Discussion on: Perl, Unicode, and Bytes

View post

This is a great article. This is probably the best article I've read on the subject. And I agree with Dan Brook that it's not an easy topic to cover.

Consider Perl to have one type of string: a character string.

That's pretty much the bottom line to me. If you're writing a library that maintains utf8 bytes, I'd consider that a bug. It's not even exceptionally difficult to solve that. But people have to come to that conclusion. The notion of "utf8 byte strings" shouldn't be something you maintain in your program through a convention. Decode it so others can continue to pretend like Perl has one type of string.

As far as pt 2 here or revision, I would cover the practical solution to what you started with,

use JSON::PP ();
my $s = "…";
say JSON::PP::encode_json([$s]);

Will work totally fine without any forethought so long as you remember to use utf8,

use utf8;
use JSON::PP ();
my $s = "…";
say JSON::PP::encode_json([$s]);

And there is no reason to ever not use utf8 in your source files. Why would you ever want to put unencoded non-unicode bytes in your perl source code. Doesn't make sense to me. Put the blob outside your source file.

Felipe Gasper • Feb 21 '21

Decode it so others can continue to pretend like Perl has one type of string.

This isn’t a pretense, though; it’s the literal truth. What defines a Perl string is its sequence of code points. Nothing more.

And there is no reason to ever not use utf8 in your source files.

Source-decode by default makes some sense. I would personally rather it be deferred, though, until Perl can tell whether a string is decoded or not.

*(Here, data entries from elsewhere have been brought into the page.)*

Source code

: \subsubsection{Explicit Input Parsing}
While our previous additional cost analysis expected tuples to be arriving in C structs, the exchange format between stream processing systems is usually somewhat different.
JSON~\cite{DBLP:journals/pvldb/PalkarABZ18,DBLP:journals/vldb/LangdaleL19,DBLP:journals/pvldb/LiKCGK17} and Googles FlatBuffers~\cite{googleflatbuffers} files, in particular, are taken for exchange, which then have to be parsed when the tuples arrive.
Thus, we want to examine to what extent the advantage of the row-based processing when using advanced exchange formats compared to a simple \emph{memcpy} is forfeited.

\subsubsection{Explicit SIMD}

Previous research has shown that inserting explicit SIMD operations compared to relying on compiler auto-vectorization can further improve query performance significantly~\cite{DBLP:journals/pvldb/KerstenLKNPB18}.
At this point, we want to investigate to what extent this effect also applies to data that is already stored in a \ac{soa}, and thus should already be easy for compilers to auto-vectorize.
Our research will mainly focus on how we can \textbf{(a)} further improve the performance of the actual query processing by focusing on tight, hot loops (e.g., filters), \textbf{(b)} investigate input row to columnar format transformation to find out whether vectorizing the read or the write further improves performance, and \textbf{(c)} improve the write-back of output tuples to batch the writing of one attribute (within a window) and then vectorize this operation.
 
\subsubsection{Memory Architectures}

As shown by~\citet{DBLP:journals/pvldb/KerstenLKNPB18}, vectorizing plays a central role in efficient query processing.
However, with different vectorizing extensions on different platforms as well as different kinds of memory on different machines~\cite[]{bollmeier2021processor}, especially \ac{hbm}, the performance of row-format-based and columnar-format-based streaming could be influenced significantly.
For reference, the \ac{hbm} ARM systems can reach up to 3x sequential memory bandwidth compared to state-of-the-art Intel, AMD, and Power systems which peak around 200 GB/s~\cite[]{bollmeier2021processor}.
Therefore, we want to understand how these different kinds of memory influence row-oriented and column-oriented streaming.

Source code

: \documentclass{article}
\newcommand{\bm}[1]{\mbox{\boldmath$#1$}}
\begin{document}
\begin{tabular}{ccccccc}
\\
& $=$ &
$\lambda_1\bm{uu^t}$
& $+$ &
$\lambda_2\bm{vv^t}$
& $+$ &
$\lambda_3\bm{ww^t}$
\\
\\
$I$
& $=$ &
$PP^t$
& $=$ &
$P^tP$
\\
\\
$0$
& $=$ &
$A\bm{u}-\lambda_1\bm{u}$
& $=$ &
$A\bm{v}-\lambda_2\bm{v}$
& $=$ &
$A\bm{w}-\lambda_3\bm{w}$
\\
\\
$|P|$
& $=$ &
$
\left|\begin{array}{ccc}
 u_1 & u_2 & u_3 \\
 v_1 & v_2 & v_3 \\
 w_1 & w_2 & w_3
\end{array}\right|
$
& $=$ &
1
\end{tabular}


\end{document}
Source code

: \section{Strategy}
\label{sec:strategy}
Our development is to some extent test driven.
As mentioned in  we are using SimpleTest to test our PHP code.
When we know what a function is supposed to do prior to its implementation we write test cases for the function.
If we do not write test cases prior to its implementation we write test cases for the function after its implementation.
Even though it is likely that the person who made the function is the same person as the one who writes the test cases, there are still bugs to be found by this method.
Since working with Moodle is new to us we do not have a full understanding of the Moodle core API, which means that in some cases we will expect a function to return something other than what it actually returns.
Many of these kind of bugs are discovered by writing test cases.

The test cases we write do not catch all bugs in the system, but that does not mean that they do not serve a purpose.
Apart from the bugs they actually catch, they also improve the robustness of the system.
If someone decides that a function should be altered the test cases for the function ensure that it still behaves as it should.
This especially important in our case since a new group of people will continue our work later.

There’s enough Perl out there already that screws this stuff up; changing recommended defaults without providing any additional “guard rails” seems likely to confuse.

I’m also—as I related in a thread on a recent article Dan wrote proposing that use utf8 be part of use v7—a bit worried about STDIN, pipes, and the like still defaulting to undecoded when the source code auto-decodes. If we’re going to source-decode, I’d rather we go the extra mile and make inputs/outputs default to UTF-8, or maybe ape node.js and require that an encoding be specified in order to create a filehandle.